The importance of engagement
User engagement is the metric you should inherently focus on in the long term, as it is perhaps the best way to effectively demonstrate social success and bolster brand activity online. Engagement on Twitter measures the way your followers choose to interact with your brand and the content you publish. The followers you have accumulated throughout your time on Twitter present several distinct opportunities: they can act as vocal advocates for your business, provide insightful feedback on products and services, purchase products and help you understand exactly what it is your followers are looking for. Understanding exactly how your brand engages users on Twitter is the first step to developing an intuitive Twitter strategy.

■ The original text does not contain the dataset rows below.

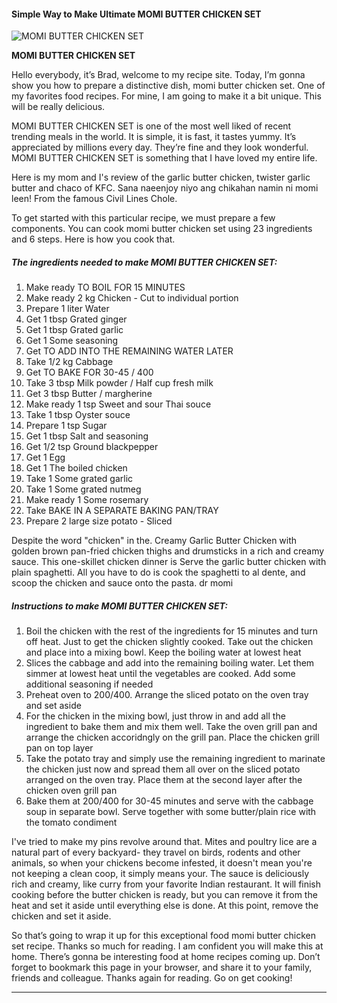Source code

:             

#### Simple Way to Make Ultimate MOMI BUTTER CHICKEN SET

![MOMI BUTTER CHICKEN SET](https://img-global.cpcdn.com/recipes/60213347/751x532cq70/momi-butter-chicken-set-recipe-main-photo.jpg)

**MOMI BUTTER CHICKEN SET**

Hello everybody, it’s Brad, welcome to my recipe site. Today, I’m gonna show you how to prepare a distinctive dish, momi butter chicken set. One of my favorites food recipes. For mine, I am going to make it a bit unique. This will be really delicious.

MOMI BUTTER CHICKEN SET is one of the most well liked of recent trending meals in the world. It is simple, it is fast, it tastes yummy. It’s appreciated by millions every day. They’re fine and they look wonderful. MOMI BUTTER CHICKEN SET is something that I have loved my entire life.

Here is my mom and I's review of the garlic butter chicken, twister garlic butter and chaco of KFC. Sana naeenjoy niyo ang chikahan namin ni momi leen! From the famous Civil Lines Chole.

To get started with this particular recipe, we must prepare a few components. You can cook momi butter chicken set using 23 ingredients and 6 steps. Here is how you cook that.

##### The ingredients needed to make MOMI BUTTER CHICKEN SET:

1.  Make ready TO BOIL FOR 15 MINUTES
2.  Make ready 2 kg Chicken - Cut to individual portion
3.  Prepare 1 liter Water
4.  Get 1 tbsp Grated ginger
5.  Get 1 tbsp Grated garlic
6.  Get 1 Some seasoning
7.  Get TO ADD INTO THE REMAINING WATER LATER
8.  Take 1/2 kg Cabbage
9.  Get TO BAKE FOR 30-45 / 400
10.  Take 3 tbsp Milk powder / Half cup fresh milk
11.  Get 3 tbsp Butter / margherine
12.  Make ready 1 tsp Sweet and sour Thai souce
13.  Take 1 tbsp Oyster souce
14.  Prepare 1 tsp Sugar
15.  Get 1 tbsp Salt and seasoning
16.  Get 1/2 tsp Ground blackpepper
17.  Get 1 Egg
18.  Get 1 The boiled chicken
19.  Take 1 Some grated garlic
20.  Take 1 Some grated nutmeg
21.  Make ready 1 Some rosemary
22.  Take BAKE IN A SEPARATE BAKING PAN/TRAY
23.  Prepare 2 large size potato - Sliced

Despite the word "chicken" in the. Creamy Garlic Butter Chicken with golden brown pan-fried chicken thighs and drumsticks in a rich and creamy sauce. This one-skillet chicken dinner is Serve the garlic butter chicken with plain spaghetti. All you have to do is cook the spaghetti to al dente, and scoop the chicken and sauce onto the pasta. dr momi

##### Instructions to make MOMI BUTTER CHICKEN SET:

1.  Boil the chicken with the rest of the ingredients for 15 minutes and turn off heat. Just to get the chicken slightly cooked. Take out the chicken and place into a mixing bowl. Keep the boiling water at lowest heat
2.  Slices the cabbage and add into the remaining boiling water. Let them simmer at lowest heat until the vegetables are cooked. Add some additional seasoning if needed
3.  Preheat oven to 200/400. Arrange the sliced potato on the oven tray and set aside
4.  For the chicken in the mixing bowl, just throw in and add all the ingredient to bake them and mix them well. Take the oven grill pan and arrange the chicken accoridngly on the grill pan. Place the chicken grill pan on top layer
5.  Take the potato tray and simply use the remaining ingredient to marinate the chicken just now and spread them all over on the sliced potato arranged on the oven tray. Place them at the second layer after the chicken oven grill pan
6.  Bake them at 200/400 for 30-45 minutes and serve with the cabbage soup in separate bowl. Serve together with some butter/plain rice with the tomato condiment

I've tried to make my pins revolve around that. Mites and poultry lice are a natural part of every backyard- they travel on birds, rodents and other animals, so when your chickens become infested, it doesn't mean you're not keeping a clean coop, it simply means your. The sauce is deliciously rich and creamy, like curry from your favorite Indian restaurant. It will finish cooking before the butter chicken is ready, but you can remove it from the heat and set it aside until everything else is done. At this point, remove the chicken and set it aside.

So that’s going to wrap it up for this exceptional food momi butter chicken set recipe. Thanks so much for reading. I am confident you will make this at home. There’s gonna be interesting food at home recipes coming up. Don’t forget to bookmark this page in your browser, and share it to your family, friends and colleague. Thanks again for reading. Go on get cooking!

* * *
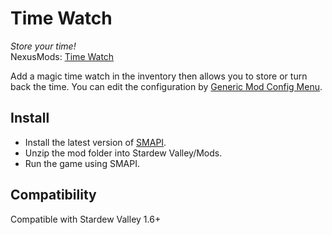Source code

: ﻿# Time Watch
_Store your time!_  
NexusMods: [Time Watch](https://www.nexusmods.com/stardewvalley/mods/23725)

Add a magic time watch in the inventory then allows you to store or turn back the time.
You can edit the configuration by [Generic Mod Config Menu](https://www.nexusmods.com/stardewvalley/mods/5098).

## Install
- Install the latest version of [SMAPI](https://smapi.io/).
- Unzip the mod folder into Stardew Valley/Mods.
- Run the game using SMAPI.

## Compatibility
Compatible with Stardew Valley 1.6+
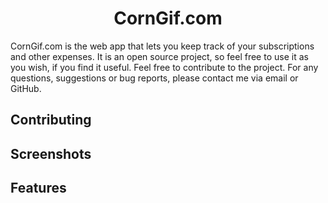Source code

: <h1 align="center">CornGif.com</h1>


CornGif.com is the web app that lets you keep track of your subscriptions and other expenses.
It is an open source project, so feel free to use it as you wish, if you find it useful.
Feel free to contribute to the project.
For any questions, suggestions or bug reports, please contact me via email or GitHub.

## Contributing

<!-- Contributing info will be here -->

## Screenshots

<!-- Screenshots will be here -->

## Features

<!-- Features will be here -->
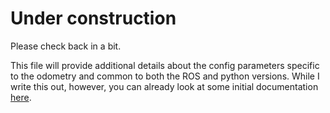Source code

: # Under construction

Please check back in a bit.

This file will provide additional details about the config parameters specific to the odometry and common to both the ROS and python versions.
While I write this out, however, you can already look at some initial documentation [here](python/rko_lio/lio.py#L36).
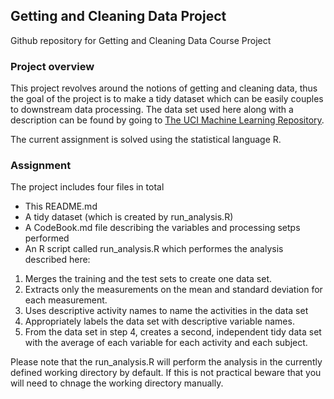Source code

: ## Getting and Cleaning Data Project

Github repository for Getting and Cleaning Data Course Project

### Project overview
This project revolves around the notions of getting and cleaning data, thus the goal of the project is to make a tidy dataset which can be easily couples to downstream data processing. The data set used here along with a description can be found by going to [The UCI Machine Learning Repository](http://archive.ics.uci.edu/ml/datasets/Human+Activity+Recognition+Using+Smartphones). 

The current assignment is solved using the statistical language R.

### Assignment
The project includes four files in total
* This README.md
* A tidy dataset (which is created by run_analysis.R)
* A CodeBook.md file describing the variables and processing setps performed
* An R script called run_analysis.R which performes the analysis described here:

1. Merges the training and the test sets to create one data set.
2. Extracts only the measurements on the mean and standard deviation for each measurement.
3. Uses descriptive activity names to name the activities in the data set
4. Appropriately labels the data set with descriptive variable names.
5. From the data set in step 4, creates a second, independent tidy data set with the average of each variable for each activity and each subject.

Please note that the run_analysis.R will perform the analysis in the currently defined working directory by default. If this is not practical beware that you will need to chnage the working directory manually.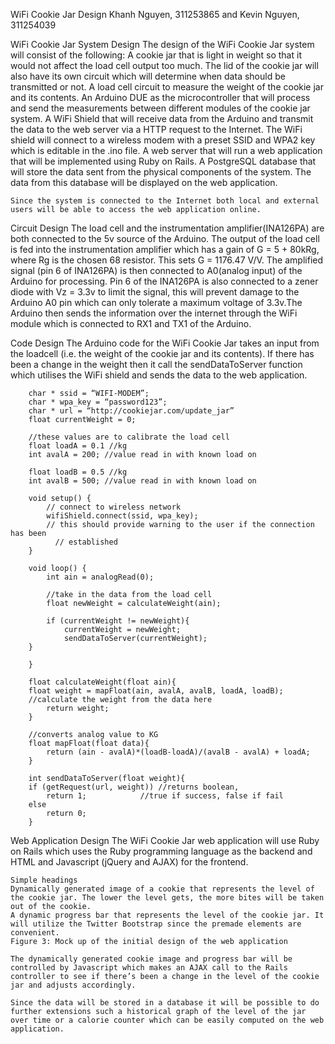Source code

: WiFi Cookie Jar
	Design
	Khanh Nguyen, 311253865 and Kevin Nguyen, 311254039

WiFi Cookie Jar System Design
	The design of the WiFi Cookie Jar system will consist of the following:
	A cookie jar that is light in weight so that it would not affect the load cell output too much. The lid of the cookie jar will also have its own circuit which will determine when data should be transmitted or not.
	A load cell circuit to measure the weight of the cookie jar and its contents.
	An Arduino DUE as the microcontroller that will process and send the measurements between different modules of the cookie jar system.
	A WiFi Shield that will receive data from the Arduino and transmit the data to the web server via a HTTP request to the Internet. The WiFi shield will connect to a wireless modem with a preset SSID and WPA2 key which is editable in the .ino file. 
	A web server that will run a web application that will be implemented using Ruby on Rails.
	A PostgreSQL database that will store the data sent from the physical components of the system. The data from this database will be displayed on the web application. 

	Since the system is connected to the Internet both local and external users will be able to access the web application online.

Circuit Design
	The load cell and the instrumentation amplifier(INA126PA) are both connected to the 5v source of the Arduino. The output of the load cell is fed into the instrumentation amplifier which has a gain of G = 5 + 80kRg, where Rg is the chosen 68 resistor. This sets G = 1176.47 V/V. The amplified signal (pin 6 of INA126PA) is then connected to A0(analog input) of the Arduino for processing. Pin 6 of the INA126PA is also connected to a zener diode with Vz = 3.3v to limit the signal, this will prevent damage to the Arduino A0 pin which can only tolerate a maximum voltage of 3.3v.The Arduino then sends the information over the internet through the WiFi module which is connected to  RX1 and TX1 of the Arduino. 

Code Design
	The Arduino code for the WiFi Cookie Jar takes an input from the loadcell (i.e. the weight of the cookie jar and its contents). If there has been a change in the weight then it call the sendDataToServer function which utilises the WiFi shield and sends the data to the web application.

		char * ssid = “WIFI-MODEM”;
		char * wpa_key = “password123”;
		char * url = “http://cookiejar.com/update_jar”
		float currentWeight = 0;

		//these values are to calibrate the load cell
		float loadA = 0.1 //kg
		int avalA = 200; //value read in with known load on

		float loadB = 0.5 //kg
		int avalB = 500; //value read in with known load on

		void setup() {
			// connect to wireless network
			wifiShield.connect(ssid, wpa_key);
			// this should provide warning to the user if the connection has been 
		      // established	
		}

		void loop() {
			int ain = analogRead(0);
			
			//take in the data from the load cell
			float newWeight = calculateWeight(ain);
			
			if (currentWeight != newWeight){
				currentWeight = newWeight;
				sendDataToServer(currentWeight);
		}
		  	
		}

		float calculateWeight(float ain){
		float weight = mapFloat(ain, avalA, avalB, loadA, loadB);
		//calculate the weight from the data here
			return weight;
		}

		//converts analog value to KG
		float mapFloat(float data){
			return (ain - avalA)*(loadB-loadA)/(avalB - avalA) + loadA;
		}

		int sendDataToServer(float weight){
		if (getRequest(url, weight)) //returns boolean,
			return 1;		     //true if success, false if fail
		else
			return 0;
		}

Web Application Design 
	The WiFi Cookie Jar web application will use Ruby on Rails which uses the Ruby programming language as the backend and HTML and Javascript (jQuery and AJAX) for the frontend. 

	Simple headings
	Dynamically generated image of a cookie that represents the level of the cookie jar. The lower the level gets, the more bites will be taken out of the cookie.
	A dynamic progress bar that represents the level of the cookie jar. It will utilize the Twitter Bootstrap since the premade elements are convenient. 
	Figure 3: Mock up of the initial design of the web application

	The dynamically generated cookie image and progress bar will be controlled by Javascript which makes an AJAX call to the Rails controller to see if there’s been a change in the level of the cookie jar and adjusts accordingly.

	Since the data will be stored in a database it will be possible to do further extensions such a historical graph of the level of the jar over time or a calorie counter which can be easily computed on the web application.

Engagement on Twitter amalgamates conversation with promotion to help convey your social influence and audience interaction. Your engagement rate should provide a reliable indication of whether you are targeting the right users and if they are finding your content stimulating.
When viewing this metric, you will more than likely find that tweets with visuals attached, targeted hashtags, targeted Twitter handles of industry influencers and interactive media will perform considerably stronger than those without.
You should be looking to emulate previous success with your tweets, but you must remember to mix up your output – duplicate content on social media can have the same detrimental effects it has on published content with search engines.
Your engagement rate is made up of several components collated during the report period:
- Replies: A direct reply occurs when a user directly engages in conversation with you on Twitter. Your Twitter handle will be included at the beginning of the tweet. The initial tweet and subsequent replies will appear in your Twitter feed and the feeds of users who follow those involved in the conversation.
- Mentions: A mention occurs when a user references your Twitter handle within their tweet as an engagement indicator, but chooses to include it within the body text, rather than at the start of the tweet (this is a direct reply, as mentioned above).
- Retweets: A retweet occurs when a user shares or repurposes your published content with their respective followers. The user will republish your initial tweet, allowing your content to be viewed by a significantly wider audience. The natural aim of this notion is that a reciprocal process will occur, allowing even more users to view and share your content with their followers.
- Favourites: All users are capable of ‘favouriting’ published tweets, allowing them to build up a collection of tweets that they deem to be interesting, engaging or important. Favourites are fast becoming increasingly more prominent across Twitter, and whilst a favourited tweet may seem less visible than a retweet, it is another way for users to interact with your content.
- URL clicks: This refers to the number of times Twitter users have clicked on links attached to your published tweets.
- Embedded media clicks: Should you attach an image, animated GIF, video or audio clip to your tweet, Twitter will track the number of times users have clicked on the attached media in order to view the content further.
The benefits of data harmony
Irrespective of the size of your business or industry, if you are now beginning to take the time to develop your brand’s online presence, then you should be taking advantage of the many analytical metrics at your disposal in order to gain access to key social performance indicators. Social media marketing and data analysis go hand-in-hand, and if you are not actively identifying the elements of your strategy that are working and those that are not, then you simply cannot nurture your approach.